The projected coordinate of a given microbiota on the first principal component (PC1) appeared to capture the gradient-like heterogeneity and development of microbiota structure along disease retrogression and progression, because changes in PC1 within subjects and across cohorts were largely consistent with the structural segregation between healthy and diseased microbiota (Figure 2a). Moreover, the relative order of microbiota along PC1 defined using all 150 samples (Figure 2a) was similar to those defined using only healthy, only NG or only EG microbiota alone (Spearman correlation; all versus healthy-only: rho=0.95, P<0.001; all versus NG: rho=0.97, P<0.001; all versus EG: rho=0.97, P<0.001, Materials and methods). Therefore, PC1 appeared to be the primary descriptor and a good proxy for quantitatively measuring the development of the microbiota during both transitions (NG to baseline and baseline to EG).

For the 50 hosts considered at all three time points, 15 bacterial genera were found to be the drivers of microbiota heterogeneity along PC1, as their gradients in abundance were significantly correlated with the coordinates of their corresponding samples on PC1 (Figure 2d; Spearman rho>0.7, false discovery rate q<0.2). These drivers included Rothia, Haemophilus, Prevotella, Leptotrichia, Fusobacterium, Selenomonas, uncultured Lachnospiraceae, TM7 genus, Tannerella, Peptococcus, Peptostreptococcus, Catonella, Treponema, Solobacterium and unclassified Bacteroidaceae. Two of the fifteen genera, Rothia and Haemophilus, decreased in relative abundance along PC1 (‘negative drivers’), while the other thirteen increased along PC1 (‘positive drivers’; Figure 2d).

To test the functional features of gingivitis microbiota, the genomic DNA from 18 of the plaques (from 9 of the subjects, each of whom was sampled during both baseline and EG) was extracted and shotgun sequenced respectively at a depth of averagely 3.94 Gb per sample (Table 1; Materials and methods). These nine subjects were picked to maximize the phylogenetic diversity of microbiota sampled (their relative coordinates shown on the PCA plot of all 150 samples in Figure 2a). Functional genes encoded in the microbiota were analyzed based on Clusters of Orthologous Groups (COGs) database (Tatusov et al., 2001) and compared based on the relative frequencies of the assigned COGs (Materials and methods). Interestingly, Procrustes analysis (Muegge et al., 2011) indicated that, among the 18 samples, the agreement between phylogenetic and functional measurements based on COGs was excellent (P<0.001 using 10 000 Monte Carlo label permutations; Figure 3a). Furthermore, clustering of the 18 microbiota based on encoded functional genes, nearly identical to that based on the organismal structure, suggested that microbiota differed in functional gene structure between healthy subjects and those with gingivitis (Figure 3b). In total, 1205 COGs involving 24 functional categories (out of 4873 COGs in 25 categories) were either positively or negatively gingivitis associated (P<0.01) (Supplementary Table S2). For example, in Functional Category N (cell motility), 33 COGs mostly related to flagellar biosynthesis pathways were enriched in gingivitis, while merely 3 COGs (all related to pilus assembly protein) were enriched in healthy hosts (Figure 3c). On the other hand, in Functional Category P (inorganic ion transport and metabolism), 32 COGs were enriched in healthy samples while only 19 were depleted. Thus, gingivitis microbiomes were distinct from healthy ones in both structure and function.

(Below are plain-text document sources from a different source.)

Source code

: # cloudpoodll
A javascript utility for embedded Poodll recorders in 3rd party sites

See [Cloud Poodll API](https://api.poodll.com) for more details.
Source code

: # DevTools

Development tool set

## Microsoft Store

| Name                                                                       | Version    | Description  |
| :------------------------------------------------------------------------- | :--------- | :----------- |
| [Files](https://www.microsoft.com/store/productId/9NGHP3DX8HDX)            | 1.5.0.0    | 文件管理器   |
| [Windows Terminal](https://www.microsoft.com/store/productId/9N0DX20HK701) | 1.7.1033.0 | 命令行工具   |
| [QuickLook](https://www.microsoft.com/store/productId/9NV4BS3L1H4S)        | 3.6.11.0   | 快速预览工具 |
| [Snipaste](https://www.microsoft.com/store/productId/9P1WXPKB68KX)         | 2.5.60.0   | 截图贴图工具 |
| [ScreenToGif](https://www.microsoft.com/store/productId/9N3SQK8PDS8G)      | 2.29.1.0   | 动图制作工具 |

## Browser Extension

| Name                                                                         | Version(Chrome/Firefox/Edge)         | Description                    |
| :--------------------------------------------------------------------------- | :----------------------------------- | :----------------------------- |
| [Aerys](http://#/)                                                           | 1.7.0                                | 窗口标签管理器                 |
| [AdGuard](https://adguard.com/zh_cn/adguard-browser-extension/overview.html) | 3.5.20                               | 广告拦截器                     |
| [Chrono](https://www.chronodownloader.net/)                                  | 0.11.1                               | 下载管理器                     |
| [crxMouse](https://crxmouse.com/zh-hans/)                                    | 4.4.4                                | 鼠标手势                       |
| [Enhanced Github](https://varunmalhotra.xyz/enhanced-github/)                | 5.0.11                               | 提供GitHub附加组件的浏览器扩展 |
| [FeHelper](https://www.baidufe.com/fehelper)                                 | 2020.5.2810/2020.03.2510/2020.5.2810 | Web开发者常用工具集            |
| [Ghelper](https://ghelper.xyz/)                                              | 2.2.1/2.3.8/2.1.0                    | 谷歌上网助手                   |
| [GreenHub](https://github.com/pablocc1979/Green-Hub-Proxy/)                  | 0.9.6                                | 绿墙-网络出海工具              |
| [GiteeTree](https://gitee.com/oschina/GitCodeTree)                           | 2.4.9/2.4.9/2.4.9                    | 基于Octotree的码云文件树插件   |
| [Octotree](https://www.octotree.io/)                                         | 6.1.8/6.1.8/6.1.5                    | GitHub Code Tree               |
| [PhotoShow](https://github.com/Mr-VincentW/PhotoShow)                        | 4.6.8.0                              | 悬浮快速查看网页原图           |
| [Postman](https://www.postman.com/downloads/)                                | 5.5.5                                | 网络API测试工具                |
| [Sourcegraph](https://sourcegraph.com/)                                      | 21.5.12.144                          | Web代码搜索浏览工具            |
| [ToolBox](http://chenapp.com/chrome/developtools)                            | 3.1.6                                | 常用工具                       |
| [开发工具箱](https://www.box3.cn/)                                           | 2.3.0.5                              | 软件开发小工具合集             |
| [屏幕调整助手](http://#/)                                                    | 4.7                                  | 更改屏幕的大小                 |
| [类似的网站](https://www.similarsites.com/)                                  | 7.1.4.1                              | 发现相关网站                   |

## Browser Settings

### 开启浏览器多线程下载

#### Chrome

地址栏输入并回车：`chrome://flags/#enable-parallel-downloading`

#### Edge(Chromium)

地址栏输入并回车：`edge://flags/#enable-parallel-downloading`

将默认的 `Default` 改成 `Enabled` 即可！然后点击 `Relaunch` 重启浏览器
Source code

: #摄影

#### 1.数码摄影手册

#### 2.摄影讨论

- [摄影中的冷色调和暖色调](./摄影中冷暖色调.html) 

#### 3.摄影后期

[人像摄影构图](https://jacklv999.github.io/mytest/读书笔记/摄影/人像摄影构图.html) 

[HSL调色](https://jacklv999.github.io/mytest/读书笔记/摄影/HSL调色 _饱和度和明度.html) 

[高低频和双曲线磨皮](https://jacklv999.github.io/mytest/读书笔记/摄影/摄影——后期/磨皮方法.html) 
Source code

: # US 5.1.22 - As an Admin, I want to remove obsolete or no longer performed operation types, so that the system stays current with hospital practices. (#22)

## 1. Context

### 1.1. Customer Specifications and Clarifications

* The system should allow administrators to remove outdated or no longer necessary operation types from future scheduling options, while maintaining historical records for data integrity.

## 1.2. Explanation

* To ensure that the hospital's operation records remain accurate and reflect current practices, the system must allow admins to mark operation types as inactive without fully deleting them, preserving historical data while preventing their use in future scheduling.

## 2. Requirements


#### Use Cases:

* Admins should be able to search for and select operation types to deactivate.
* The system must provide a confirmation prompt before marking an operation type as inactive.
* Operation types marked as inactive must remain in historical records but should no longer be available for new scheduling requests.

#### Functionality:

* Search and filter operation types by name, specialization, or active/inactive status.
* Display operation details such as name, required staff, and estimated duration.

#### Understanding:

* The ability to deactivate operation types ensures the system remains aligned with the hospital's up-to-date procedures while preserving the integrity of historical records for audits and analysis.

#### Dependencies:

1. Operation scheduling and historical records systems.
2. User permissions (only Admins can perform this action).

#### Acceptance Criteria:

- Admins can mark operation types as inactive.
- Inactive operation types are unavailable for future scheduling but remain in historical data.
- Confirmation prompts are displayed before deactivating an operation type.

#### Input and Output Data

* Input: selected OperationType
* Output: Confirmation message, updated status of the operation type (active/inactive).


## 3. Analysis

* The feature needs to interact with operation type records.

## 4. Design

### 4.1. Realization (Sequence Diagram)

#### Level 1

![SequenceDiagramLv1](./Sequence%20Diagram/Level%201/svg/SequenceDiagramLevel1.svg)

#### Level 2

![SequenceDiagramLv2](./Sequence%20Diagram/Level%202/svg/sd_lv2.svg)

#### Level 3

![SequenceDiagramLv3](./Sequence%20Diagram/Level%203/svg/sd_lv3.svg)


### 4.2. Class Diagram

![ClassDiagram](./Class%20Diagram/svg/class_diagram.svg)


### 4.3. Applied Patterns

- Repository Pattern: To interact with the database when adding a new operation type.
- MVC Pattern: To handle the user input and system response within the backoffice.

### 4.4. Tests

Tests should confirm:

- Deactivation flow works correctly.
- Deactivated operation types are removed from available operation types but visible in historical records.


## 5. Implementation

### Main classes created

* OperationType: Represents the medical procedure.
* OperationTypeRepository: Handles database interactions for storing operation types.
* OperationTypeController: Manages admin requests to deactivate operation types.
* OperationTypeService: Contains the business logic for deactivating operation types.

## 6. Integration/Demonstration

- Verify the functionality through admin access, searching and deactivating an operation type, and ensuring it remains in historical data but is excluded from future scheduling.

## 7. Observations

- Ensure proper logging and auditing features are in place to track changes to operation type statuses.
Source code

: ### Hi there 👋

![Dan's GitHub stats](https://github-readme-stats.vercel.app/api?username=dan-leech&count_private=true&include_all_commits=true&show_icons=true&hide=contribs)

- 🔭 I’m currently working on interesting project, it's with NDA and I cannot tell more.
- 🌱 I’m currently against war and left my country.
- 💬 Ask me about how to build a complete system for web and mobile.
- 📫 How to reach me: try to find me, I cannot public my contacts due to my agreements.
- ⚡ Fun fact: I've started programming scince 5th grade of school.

Table 1 Features of metagenome shotgun sequences produced for the 18 plaque microbiota
Figure 3
figure 3

Functional features of gingivitis-associated microbiota. (a) Procrustes analysis of 16S rRNA gene sequences (PCA) against COGs. Each point represented a plaque microbiota and was colored according to the clinical status. The arrow end of each line connected to the 16S rRNA data for the sample, whereas the other end connected to the functional annotation. The fit of each Procrustes transformation over the first four dimensions was reported as the P-value by 10 000 Monte Carlo label permutations. (b) Functional distinctions between healthy and gingivitis microbiota. PCA showed that disease state significantly affected the microbial functional structure. The effects of disease state on the microbial functions appeared to be well separated by the first axis. (c) The 33 gingivitis-enriched orthologous groups that encode components of the flagellar biosynthesis pathway. The schematic was adapted from KEGG, with gene names of the corresponding KO (KEGG Ortholog) highlighted in red.

Link between PC1 and disease phenotype

The classification of healthy and diseased microbiota using the PCA based on the 16S rRNA gene taxonomy was identical to that using the PCA based on functional genes, suggesting that the value of each sample along the PC1 axis is a useful descriptor for both structural and functional features of gingivitis microbiota.

The value of PC1 appeared to harbor clinically useful information. During NG (and also during EG), there was a significant correlation between Mazza Gingival Index and PC1 values among the 50 subjects (Table 2; Spearman correlation NG: rho=0.37, P<0.01; EG: rho= 0.48, P<0.001). Moreover, between NG and baseline (and also between baseline and EG), the PC1 values of the 100 microbiota were positively correlated with Mazza Gingival Index (Spearman correlation; all: rho=0.74, P<0.001; NG to baseline: rho=0.77, P<0.001; baseline to EG: rho=0.79, P<0.001).

Table 2 Correlation between alteration in microbiota structure (ΔPC1) and change in MGI (ΔMGI) for the 50-host cohort at NG-baseline, baseline-EG and NG-EG

Change in PC1 was also clinically relevant. Among the 50 hosts, in each of the 2 segments within the retrogression–progression model (NG to baseline and baseline to EG), the within-subject changes in PC1 and Mazza Gingival Index were significantly correlated (Table 2; labeled in italic), as were the correlations between the changes in PC1 between the two segments, the changes in Mazza Gingival Index between the two segments (Table 2; labeled in bold). Moreover, the within-subject change in PC1 was significantly correlated with the within-subject change in Mazza Gingival Index between NG and EG (Table 2; Spearman correlation rho=0.56, P=0). Interestingly, for the 10 bottom-quintile subjects with little change in Mazza Gingival Index between NG and EG, the change in PC1 was not significantly correlated with the change in Mazza Gingival Index (Spearman correlation rho=0.25, P=0.48). However, for the 10 top-quintile subjects where the Mazza Gingival Index changed the most between NG and EG, the change in Mazza Gingival Index was significantly correlated with the change in PC1 (Spearman correlation rho=0.64, P=0.05), suggesting that the change in PC1 quantitatively reflects the degree of change in gingivitis symptoms.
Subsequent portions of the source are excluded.